IMHO this is a very good example for technology not making circles, but evolving in spirals.

> there is no thing such as small clients anymore

This is also right and wrong :-) Right regarding your perception, wrong regarding relative power. 1960s clients were small compared to today's small clients. However, 60s server were also small in relation to cloud servers. Today our small clients provide browsers and stuff like that but they aren't useful without servers. They can't run top-notch 3D games without high-end servers. The third wave of C/S will be in the area of A.I. with (small) clients which will possibly as powerful as today's cloud servers.

Trends:

Ajax, Long polling, WebSockets

jQuery/MooTools/Prototype, Bootstrap/CanMVC, Angular/React

Javascript debugging tools, profiling, 60fps, responsive pages, AMP

RSS, Web Push, WebRTC

HTTP Auth, Cookies, oAuth, new social protocols

Perl, Java, PHP, Node.js, Go

Thanks! You caught some ones I missed, so here are some edits and responses to your list:

1. I didn't mean to put "container" in front of quantum computing.

2. I didn't mention history of certs or encryption, as I think that security is often a feeling rather than a reality. I'm not sure that "HTTPS everywhere" plugin and then movement in early 2000s was innovation more than it was tightening up security after Firesheep.

3. Yes, I should've included WebSockets over long polling in Early 2010s.

4. Yes, RSS mattered- 1999/Early 2000s.

5. I probably shouldn't have mentioned OOP, etc. as I didn't mean for methodology to matter, since it doesn't matter to users. Similarly debugging tools don't matter for innovations that users see.

6. Yes, fluid layout, grid layout, and responsive design in Late 2000s (though Audi had responsive in 2001).

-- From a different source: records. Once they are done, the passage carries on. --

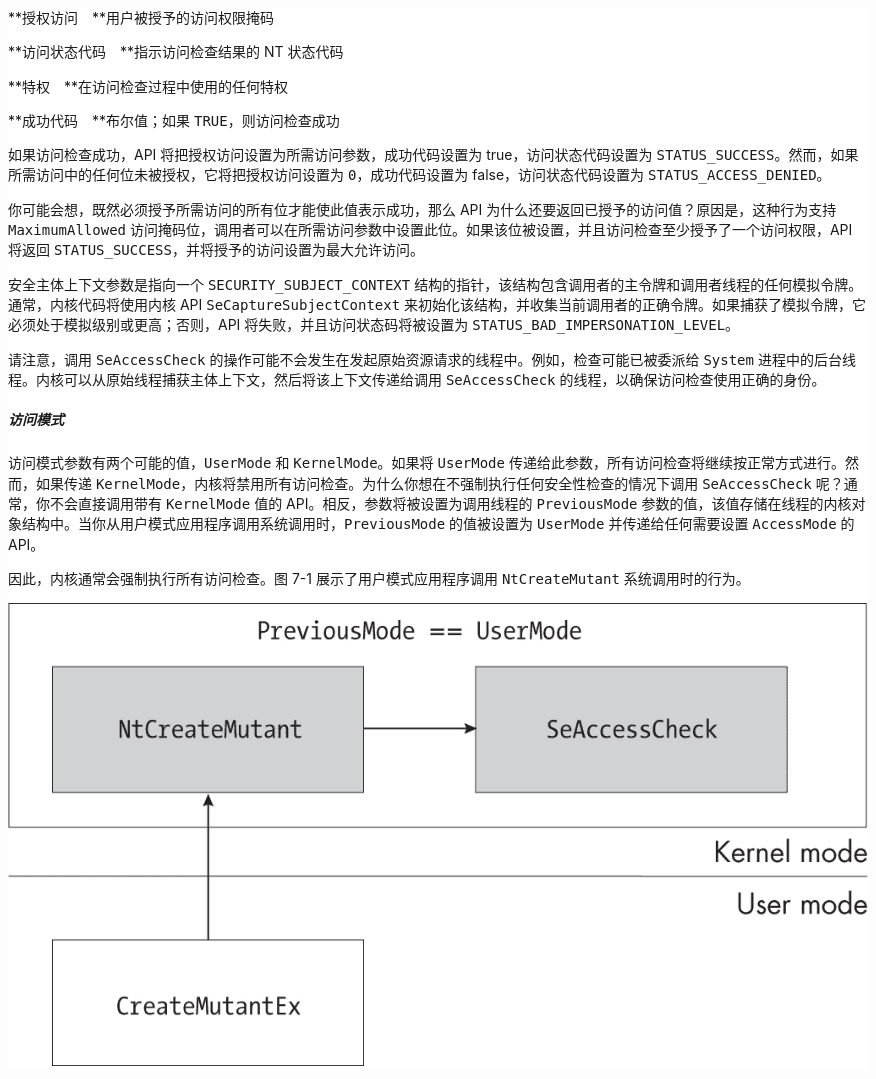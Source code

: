 **授权访问    **用户被授予的访问权限掩码

**访问状态代码    **指示访问检查结果的 NT 状态代码

**特权    **在访问检查过程中使用的任何特权

**成功代码    **布尔值；如果 <samp class="SANS_TheSansMonoCd_W5Regular_11">TRUE</samp>，则访问检查成功

如果访问检查成功，API 将把授权访问设置为所需访问参数，成功代码设置为 true，访问状态代码设置为 <samp class="SANS_TheSansMonoCd_W5Regular_11">STATUS_SUCCESS</samp>。然而，如果所需访问中的任何位未被授权，它将把授权访问设置为 <samp class="SANS_TheSansMonoCd_W5Regular_11">0</samp>，成功代码设置为 false，访问状态代码设置为 <samp class="SANS_TheSansMonoCd_W5Regular_11">STATUS_ACCESS_DENIED</samp>。

你可能会想，既然必须授予所需访问的所有位才能使此值表示成功，那么 API 为什么还要返回已授予的访问值？原因是，这种行为支持 <samp class="SANS_TheSansMonoCd_W5Regular_11">MaximumAllowed</samp> 访问掩码位，调用者可以在所需访问参数中设置此位。如果该位被设置，并且访问检查至少授予了一个访问权限，API 将返回 <samp class="SANS_TheSansMonoCd_W5Regular_11">STATUS_SUCCESS</samp>，并将授予的访问设置为最大允许访问。

安全主体上下文参数是指向一个 <samp class="SANS_TheSansMonoCd_W5Regular_11">SECURITY_SUBJECT_CONTEXT</samp> 结构的指针，该结构包含调用者的主令牌和调用者线程的任何模拟令牌。通常，内核代码将使用内核 API <samp class="SANS_TheSansMonoCd_W5Regular_11">SeCaptureSubjectContext</samp> 来初始化该结构，并收集当前调用者的正确令牌。如果捕获了模拟令牌，它必须处于模拟级别或更高；否则，API 将失败，并且访问状态码将被设置为 <samp class="SANS_TheSansMonoCd_W5Regular_11">STATUS_BAD_IMPERSONATION_LEVEL</samp>。

请注意，调用 <samp class="SANS_TheSansMonoCd_W5Regular_11">SeAccessCheck</samp> 的操作可能不会发生在发起原始资源请求的线程中。例如，检查可能已被委派给 <samp class="SANS_TheSansMonoCd_W5Regular_11">System</samp> 进程中的后台线程。内核可以从原始线程捕获主体上下文，然后将该上下文传递给调用 <samp class="SANS_TheSansMonoCd_W5Regular_11">SeAccessCheck</samp> 的线程，以确保访问检查使用正确的身份。

##### <samp class="SANS_Futura_Std_Bold_Condensed_B_11">访问模式</samp>

访问模式参数有两个可能的值，<samp class="SANS_TheSansMonoCd_W5Regular_11">UserMode</samp> 和 <samp class="SANS_TheSansMonoCd_W5Regular_11">KernelMode</samp>。如果将 <samp class="SANS_TheSansMonoCd_W5Regular_11">UserMode</samp> 传递给此参数，所有访问检查将继续按正常方式进行。然而，如果传递 <samp class="SANS_TheSansMonoCd_W5Regular_11">KernelMode</samp>，内核将禁用所有访问检查。为什么你想在不强制执行任何安全性检查的情况下调用 <samp class="SANS_TheSansMonoCd_W5Regular_11">SeAccessCheck</samp> 呢？通常，你不会直接调用带有 <samp class="SANS_TheSansMonoCd_W5Regular_11">KernelMode</samp> 值的 API。相反，参数将被设置为调用线程的 <samp class="SANS_TheSansMonoCd_W5Regular_11">PreviousMode</samp> 参数的值，该值存储在线程的内核对象结构中。当你从用户模式应用程序调用系统调用时，<samp class="SANS_TheSansMonoCd_W5Regular_11">PreviousMode</samp> 的值被设置为 <samp class="SANS_TheSansMonoCd_W5Regular_11">UserMode</samp> 并传递给任何需要设置 <samp class="SANS_TheSansMonoCd_W5Regular_11">AccessMode</samp> 的 API。

因此，内核通常会强制执行所有访问检查。图 7-1 展示了用户模式应用程序调用 <samp class="SANS_TheSansMonoCd_W5Regular_11">NtCreateMutant</samp> 系统调用时的行为。

![](img/Figure7-1.jpg)
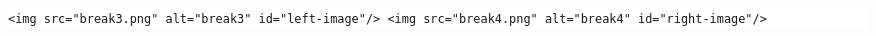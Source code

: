 	<img src="break3.png" alt="break3" id="left-image"/> <img src="break4.png" alt="break4" id="right-image"/>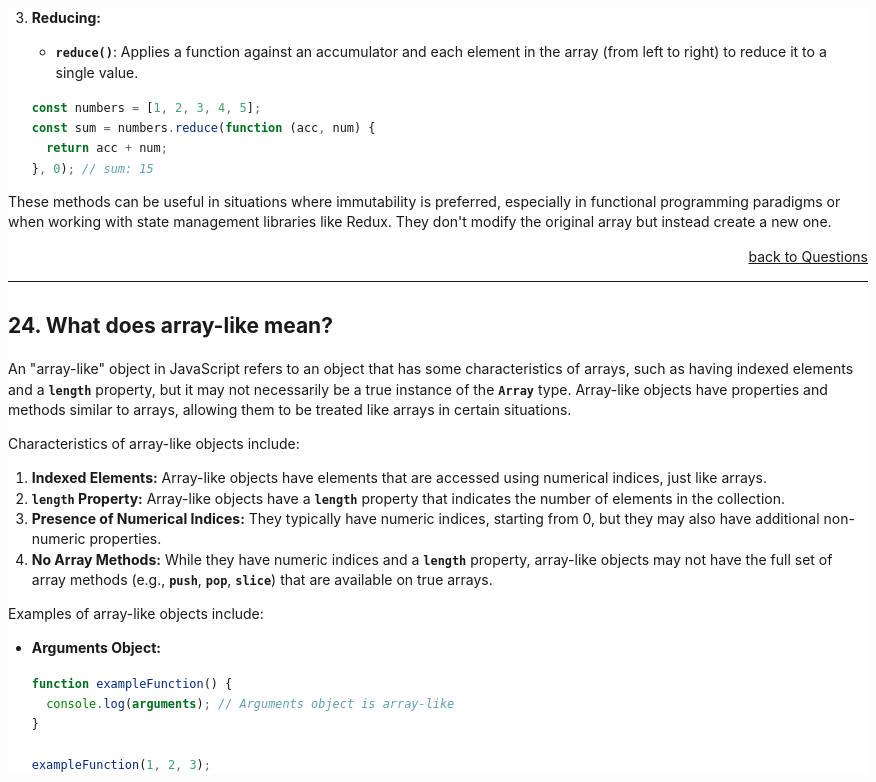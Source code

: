 3. **Reducing:**

   - **`reduce()`**: Applies a function against an accumulator and each element in the array (from left to right) to reduce it to a single value.

   ```javascript
   const numbers = [1, 2, 3, 4, 5];
   const sum = numbers.reduce(function (acc, num) {
     return acc + num;
   }, 0); // sum: 15
   ```

These methods can be useful in situations where immutability is preferred, especially in functional programming paradigms or when working with state management libraries like Redux. They don't modify the original array but instead create a new one.

<div align="right">

[back to Questions](#questions)

</div>

---

<a name="what-does-array-like-mean?"></a>

## 24. What does array-like mean?

An "array-like" object in JavaScript refers to an object that has some characteristics of arrays, such as having indexed elements and a **`length`** property, but it may not necessarily be a true instance of the **`Array`** type. Array-like objects have properties and methods similar to arrays, allowing them to be treated like arrays in certain situations.

Characteristics of array-like objects include:

1. **Indexed Elements:**
   Array-like objects have elements that are accessed using numerical indices, just like arrays.
2. **`length` Property:**
   Array-like objects have a **`length`** property that indicates the number of elements in the collection.
3. **Presence of Numerical Indices:**
   They typically have numeric indices, starting from 0, but they may also have additional non-numeric properties.
4. **No Array Methods:**
   While they have numeric indices and a **`length`** property, array-like objects may not have the full set of array methods (e.g., **`push`**, **`pop`**, **`slice`**) that are available on true arrays.

Examples of array-like objects include:

- **Arguments Object:**

  ```javascript
  function exampleFunction() {
    console.log(arguments); // Arguments object is array-like
  }

  exampleFunction(1, 2, 3);
  ```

7. jQuery/MooTools/Prototype, Bootstrap/CanMVC, Angular/React - none of the implementation details of these things matter. The only things that matter are how things appear to the user- like whether a page has a clunky refresh or smooth transition and whether things update automatically when they are changed elsewhere. Also, Applets, Flash, frames, and the move to JS all screwed the visually impaired.

8. Cookies mattered because they were used to track users in ways they didn't want to be tracked. People disabling JS for a while mattered. US announcing Java was insecure mattered. Flash and Flash being abandoned mattered.

9. Forgot to mention frames in Mid/Late 1990s.

10. As you mentioned oAuth, SSO becoming a big deal in the Late 2000s with Facebook, Google.

And I should have mentioned blogging, microblogging, move of much of the web to Facebook, Tor/private web, peer sharing and impact on music industry as well as impact on the value of well-created data and applications vs. the value of constantly creating data and making data available and clear.

Despite all of the things I missed, the point is that the things that really matter aren't new libraries and frameworks- they are technology and how the world uses it. If a user can't tell a positive difference between something you were doing 5 years ago and today, then you didn't really innovate.